» **PROBLEM**: Nothing in the entries may be dropped: restate them word for word.
** Opening SUPPLIED MATERIAL block **
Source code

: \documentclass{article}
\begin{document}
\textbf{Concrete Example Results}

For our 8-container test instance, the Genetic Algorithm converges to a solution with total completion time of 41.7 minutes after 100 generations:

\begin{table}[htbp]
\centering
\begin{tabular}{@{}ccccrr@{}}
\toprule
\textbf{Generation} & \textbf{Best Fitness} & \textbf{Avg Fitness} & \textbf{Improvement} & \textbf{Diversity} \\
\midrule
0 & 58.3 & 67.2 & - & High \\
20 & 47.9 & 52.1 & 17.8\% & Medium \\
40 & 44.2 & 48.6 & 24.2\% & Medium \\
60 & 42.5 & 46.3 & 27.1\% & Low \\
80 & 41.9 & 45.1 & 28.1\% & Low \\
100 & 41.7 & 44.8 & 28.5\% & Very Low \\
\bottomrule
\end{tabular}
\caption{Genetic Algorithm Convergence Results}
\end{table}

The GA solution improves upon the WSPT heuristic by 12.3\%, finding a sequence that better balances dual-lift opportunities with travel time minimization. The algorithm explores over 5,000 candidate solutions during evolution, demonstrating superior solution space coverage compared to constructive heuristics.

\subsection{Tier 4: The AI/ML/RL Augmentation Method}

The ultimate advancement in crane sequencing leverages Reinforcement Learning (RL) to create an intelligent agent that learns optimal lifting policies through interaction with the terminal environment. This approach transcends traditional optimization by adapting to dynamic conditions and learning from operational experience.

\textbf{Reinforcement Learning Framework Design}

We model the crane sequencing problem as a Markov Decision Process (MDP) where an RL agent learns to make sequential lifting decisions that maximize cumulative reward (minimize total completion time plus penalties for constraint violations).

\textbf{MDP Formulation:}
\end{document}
** Closing SUPPLIED MATERIAL block **
» **ANSWER TO THE PROBLEM**:
Source code

: \documentclass{article}
\begin{document}
\textbf{Concrete Example Results}

For our 8-container test instance, the Genetic Algorithm converges to a solution with total completion time of 41.7 minutes after 100 generations:

\begin{table}[htbp]
\centering
\begin{tabular}{@{}ccccrr@{}}
\toprule
\textbf{Generation} & \textbf{Best Fitness} & \textbf{Avg Fitness} & \textbf{Improvement} & \textbf{Diversity} \\
\midrule
0 & 58.3 & 67.2 & - & High \\
20 & 47.9 & 52.1 & 17.8\% & Medium \\
40 & 44.2 & 48.6 & 24.2\% & Medium \\
60 & 42.5 & 46.3 & 27.1\% & Low \\
80 & 41.9 & 45.1 & 28.1\% & Low \\
100 & 41.7 & 44.8 & 28.5\% & Very Low \\
\bottomrule
\end{tabular}
\caption{Genetic Algorithm Convergence Results}
\end{table}

The GA solution improves upon the WSPT heuristic by 12.3\%, finding a sequence that better balances dual-lift opportunities with travel time minimization. The algorithm explores over 5,000 candidate solutions during evolution, demonstrating superior solution space coverage compared to constructive heuristics.

\subsection{Tier 4: The AI/ML/RL Augmentation Method}

The ultimate advancement in crane sequencing leverages Reinforcement Learning (RL) to create an intelligent agent that learns optimal lifting policies through interaction with the terminal environment. This approach transcends traditional optimization by adapting to dynamic conditions and learning from operational experience.

\textbf{Reinforcement Learning Framework Design}

We model the crane sequencing problem as a Markov Decision Process (MDP) where an RL agent learns to make sequential lifting decisions that maximize cumulative reward (minimize total completion time plus penalties for constraint violations).

\textbf{MDP Formulation:}
\end{document}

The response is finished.